Hi, I've never post tutorial before on Knitting paradise. I hope I'm doing it right.

Here is a pattern for a lacy headband I made for my daughter. You can adjust the size to fit your need. The video is on youtube and I add a link to it below. 
Here goes;

*Materials*

1. 1 ball of medium worsted weight yarn of your choice (I used Encore by Plymouth Yarn) 
2. A pair of straight knitting needle size US # 8 (5mm)
3. A row counter (experience knitter many not need this)
4. Tapestry needle

*Direction*

Note: Use a row counter to help keep track of your rows if you're a beginner. If you don't have a row counter, you can just jot it down on a piece of paper. When working sl 1, make it knitwise.

Cast on (CO) 17 sts.
Row 1 (right side): K 5, sl 1 , k1, psso, yo, k 3, yo, k2tog, k 5.
Row 2 (wrong side): K 5, P 7, k5.
Row 3: K 5, k 2, yo, sl 1, k2tog, psso, yo, k 2, k5.
Row 4: As row 2.
Repeat these 4 rows until desired length. Make it a little smaller than actual head circumference because it will stretch out a little. For example, if your head size is 22 inches in circumference, you would make it about 20-21 inches long. Here is a good head size chart just for your reference in case you want to knit it as a gift.

Bind off (BO) all sts. Cut yarn leaving about 20 inches tail.
Using tapestry needle and the tail to sew both ends together. Trim off excess yarn and you're done!
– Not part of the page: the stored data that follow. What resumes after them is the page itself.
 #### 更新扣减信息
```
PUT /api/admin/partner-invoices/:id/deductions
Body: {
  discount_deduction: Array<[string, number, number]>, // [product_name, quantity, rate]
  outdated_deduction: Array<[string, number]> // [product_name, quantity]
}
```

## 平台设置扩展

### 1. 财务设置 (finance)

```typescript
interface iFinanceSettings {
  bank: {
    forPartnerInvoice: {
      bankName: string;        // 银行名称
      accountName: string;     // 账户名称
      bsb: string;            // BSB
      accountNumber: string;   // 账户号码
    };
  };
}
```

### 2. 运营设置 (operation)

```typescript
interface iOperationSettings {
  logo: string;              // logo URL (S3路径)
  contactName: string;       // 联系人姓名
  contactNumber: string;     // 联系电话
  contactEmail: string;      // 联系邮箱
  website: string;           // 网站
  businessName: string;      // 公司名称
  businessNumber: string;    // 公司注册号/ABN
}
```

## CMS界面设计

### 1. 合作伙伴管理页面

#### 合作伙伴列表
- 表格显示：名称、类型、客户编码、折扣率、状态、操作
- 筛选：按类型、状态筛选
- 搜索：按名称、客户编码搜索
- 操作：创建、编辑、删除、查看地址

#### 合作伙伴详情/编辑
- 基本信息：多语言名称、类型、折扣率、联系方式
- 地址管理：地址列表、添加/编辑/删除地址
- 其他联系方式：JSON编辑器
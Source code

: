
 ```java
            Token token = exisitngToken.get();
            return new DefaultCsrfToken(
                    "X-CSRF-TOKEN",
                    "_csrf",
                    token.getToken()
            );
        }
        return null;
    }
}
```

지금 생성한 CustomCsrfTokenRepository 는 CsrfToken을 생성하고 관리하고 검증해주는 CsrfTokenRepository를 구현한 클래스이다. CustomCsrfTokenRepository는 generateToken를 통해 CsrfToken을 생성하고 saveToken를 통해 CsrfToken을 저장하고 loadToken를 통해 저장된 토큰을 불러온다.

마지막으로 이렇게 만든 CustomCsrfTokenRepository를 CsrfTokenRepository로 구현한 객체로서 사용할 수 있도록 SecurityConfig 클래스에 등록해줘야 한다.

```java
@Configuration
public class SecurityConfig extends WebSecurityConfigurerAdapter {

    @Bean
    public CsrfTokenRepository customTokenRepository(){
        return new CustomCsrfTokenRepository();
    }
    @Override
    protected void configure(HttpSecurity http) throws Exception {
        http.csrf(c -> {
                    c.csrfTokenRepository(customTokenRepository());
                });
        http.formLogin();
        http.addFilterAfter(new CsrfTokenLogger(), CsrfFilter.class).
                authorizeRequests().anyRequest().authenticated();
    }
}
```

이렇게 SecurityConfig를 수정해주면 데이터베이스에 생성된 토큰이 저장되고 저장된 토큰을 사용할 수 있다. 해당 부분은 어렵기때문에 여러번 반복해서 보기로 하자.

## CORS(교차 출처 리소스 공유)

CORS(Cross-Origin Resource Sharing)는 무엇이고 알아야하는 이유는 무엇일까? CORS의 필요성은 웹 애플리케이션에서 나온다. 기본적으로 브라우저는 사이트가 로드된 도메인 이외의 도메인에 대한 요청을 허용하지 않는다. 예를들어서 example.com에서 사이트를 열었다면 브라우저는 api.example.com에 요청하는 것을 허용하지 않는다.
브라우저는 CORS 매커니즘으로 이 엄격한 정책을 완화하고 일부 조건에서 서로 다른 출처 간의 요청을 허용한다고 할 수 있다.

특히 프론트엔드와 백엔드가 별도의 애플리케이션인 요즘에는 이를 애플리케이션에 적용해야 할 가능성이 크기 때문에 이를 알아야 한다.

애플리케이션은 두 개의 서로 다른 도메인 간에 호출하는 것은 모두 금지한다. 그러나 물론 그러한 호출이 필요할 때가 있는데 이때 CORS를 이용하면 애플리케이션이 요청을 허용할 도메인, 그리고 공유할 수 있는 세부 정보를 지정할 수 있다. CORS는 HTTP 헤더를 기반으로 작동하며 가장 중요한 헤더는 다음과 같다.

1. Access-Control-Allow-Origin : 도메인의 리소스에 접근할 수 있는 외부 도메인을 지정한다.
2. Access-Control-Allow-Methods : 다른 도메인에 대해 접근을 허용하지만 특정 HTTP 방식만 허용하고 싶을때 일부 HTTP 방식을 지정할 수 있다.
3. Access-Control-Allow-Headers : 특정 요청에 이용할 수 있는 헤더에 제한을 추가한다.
I also made a tutorial video for the headband. The video is on Youtube at;


----------



## KnitterNatalie (Feb 20, 2011)

Love the pattern! Thanks for sharing!! Your daughter is darling!


----------



## shel01 (Feb 23, 2013)

Lovely, thanks for sharing x


----------



## RIO (Mar 4, 2011)

Wow, love the pattern, thank you for sharing this, I will be making mine today! Your daughter is so precious and adorable!! I miss my "baby-girl" when she was that age (she is now 23 y/o & married!)....


----------



## knittingforever (Jun 12, 2011)

thank you!


----------



## Clelita (Jun 3, 2011)

Looks beatiful I'll make it this weekend!


----------



## Coopwire (May 7, 2011)

How nice of you to share such a great pattern. Thanks a lot!


----------



## dragonflylace (Jul 2, 2012)

thanks so much...My DD lives in Seattle and it gets cold and damp there!
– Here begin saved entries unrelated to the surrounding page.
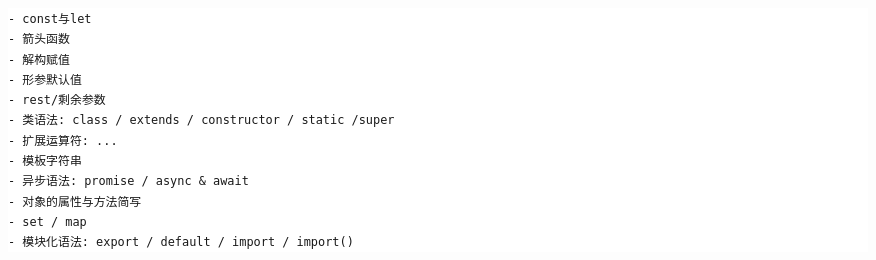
 ```
- const与let
- 箭头函数
- 解构赋值
- 形参默认值
- rest/剩余参数
- 类语法: class / extends / constructor / static /super
- 扩展运算符: ...
- 模板字符串
- 异步语法: promise / async & await
- 对象的属性与方法简写
- set / map
- 模块化语法: export / default / import / import()

```

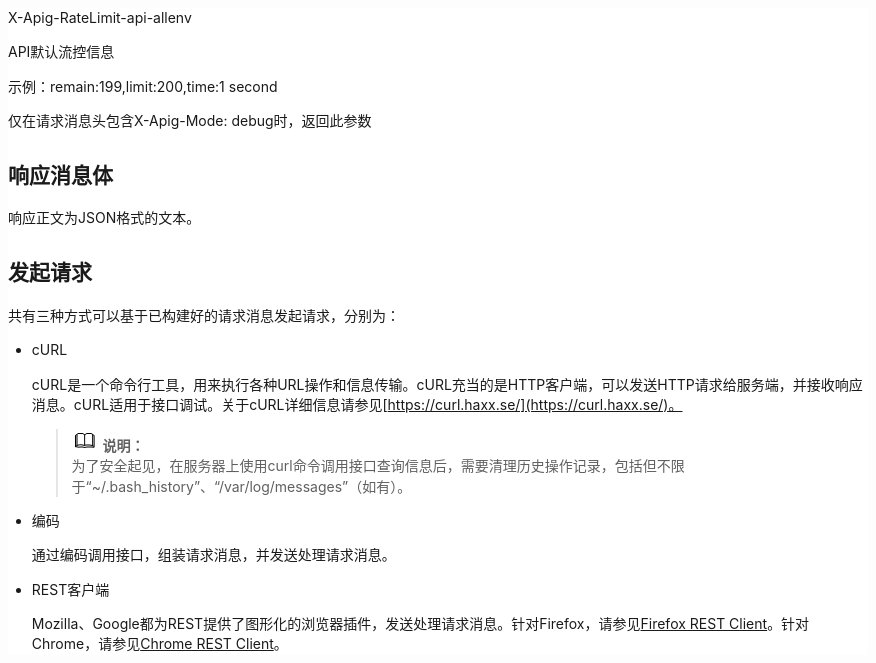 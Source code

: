 </td>
</tr>
<tr id="row5817527135"><td class="cellrowborder" valign="top" width="20.202020202020204%" headers="mcps1.1.4.1.1 "><p id="p936361051317"><a name="p936361051317"></a><a name="p936361051317"></a>X-Apig-RateLimit-api-allenv</p>
</td>
<td class="cellrowborder" valign="top" width="35.35353535353536%" headers="mcps1.1.4.1.2 "><p id="p133314450013"><a name="p133314450013"></a><a name="p133314450013"></a>API默认流控信息</p>
<p id="p38171823137"><a name="p38171823137"></a><a name="p38171823137"></a>示例：remain:199,limit:200,time:1 second</p>
</td>
<td class="cellrowborder" valign="top" width="44.44444444444445%" headers="mcps1.1.4.1.3 "><p id="p9817721139"><a name="p9817721139"></a><a name="p9817721139"></a>仅在请求消息头包含X-Apig-Mode: debug时，返回此参数</p>
</td>
</tr>
</tbody>
</table>

## 响应消息体<a name="section24562296"></a>

响应正文为JSON格式的文本。

## 发起请求<a name="section3165192822915"></a>

共有三种方式可以基于已构建好的请求消息发起请求，分别为：

-   cURL

    cURL是一个命令行工具，用来执行各种URL操作和信息传输。cURL充当的是HTTP客户端，可以发送HTTP请求给服务端，并接收响应消息。cURL适用于接口调试。关于cURL详细信息请参见[https://curl.haxx.se/](https://curl.haxx.se/)。

    >![](public_sys-resources/icon-note.gif) **说明：**   
    >为了安全起见，在服务器上使用curl命令调用接口查询信息后，需要清理历史操作记录，包括但不限于“\~/.bash\_history”、“/var/log/messages”（如有）。  

-   编码

    通过编码调用接口，组装请求消息，并发送处理请求消息。

-   REST客户端

    Mozilla、Google都为REST提供了图形化的浏览器插件，发送处理请求消息。针对Firefox，请参见[Firefox REST Client](https://addons.mozilla.org/en-US/firefox/addon/restclient/)。针对Chrome，请参见[Chrome REST Client](https://chrome.google.com/webstore/detail/postman/fhbjgbiflinjbdggehcddcbncdddomop)。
She also takes the grandkids to a snowpark in winter!


----------



## maggie.ames (Mar 26, 2013)

Beautiful headband! More beautiful is your daughter...


----------



## simplyelizabeth (Sep 15, 2012)

Very cute! I'm going to make one for myself!


----------



## julietremain (Jul 8, 2011)

Thank you for sharing this beautiful pattern....it looks great on you granddaughter!
julie


----------



## nannee (Mar 12, 2011)

simplyelizabeth said:


> Very cute! I'm going to make one for myself!


Me too ! :lol: 
Thank you for sharing !


----------



## Karoy (Jul 29, 2011)

Oooh - I made a couple of these and they are really quick and easy to do. I'll be making more for the ladies on my Christmas list.


----------



## ElyseKnox (Sep 16, 2011)

knittingforever said:


> Hi, I've never post tutorial before on Knitting paradise. I hope I'm doing it right.
> 
> Here is a pattern for a lacy headband I made for my daughter. You can adjust the size to fit your need. The video is on youtube and I add a link to it below.
> Here goes;
> ...


Thanks,
I've copied it and plan to knit it as a gift.


----------



## NellieKnitter (Sep 10, 2012)

Thanks for sharing your pattern. I need fast and easy headband patterns to knit for 11 year old granddaughter.


----------



## homesweethome (Jan 27, 2011)

knittingforever said:


> Hi, I've never post tutorial before on Knitting paradise. I hope I'm doing it right.
> 
> Here is a pattern for a lacy headband I made for my daughter. You can adjust the size to fit your need. The video is on youtube and I add a link to it below.
> Here goes;
> ...


This is so pretty! Thank you so much! Quick question, do you have a link to a head-size chart? I would love to make this for my granddaughter and keep it a surprise.


----------



## knitgogi (Aug 25, 2013)

Beautiful headband and beautiful daughter! How kind of you to share this! I have it bookmarked for the future. Thank you.


----------



## knittingforever (Jun 12, 2011)

homesweethome said:


> This is so pretty! Thank you so much! Quick question, do you have a link to a head-size chart? I would love to make this for my granddaughter and keep it a surprise.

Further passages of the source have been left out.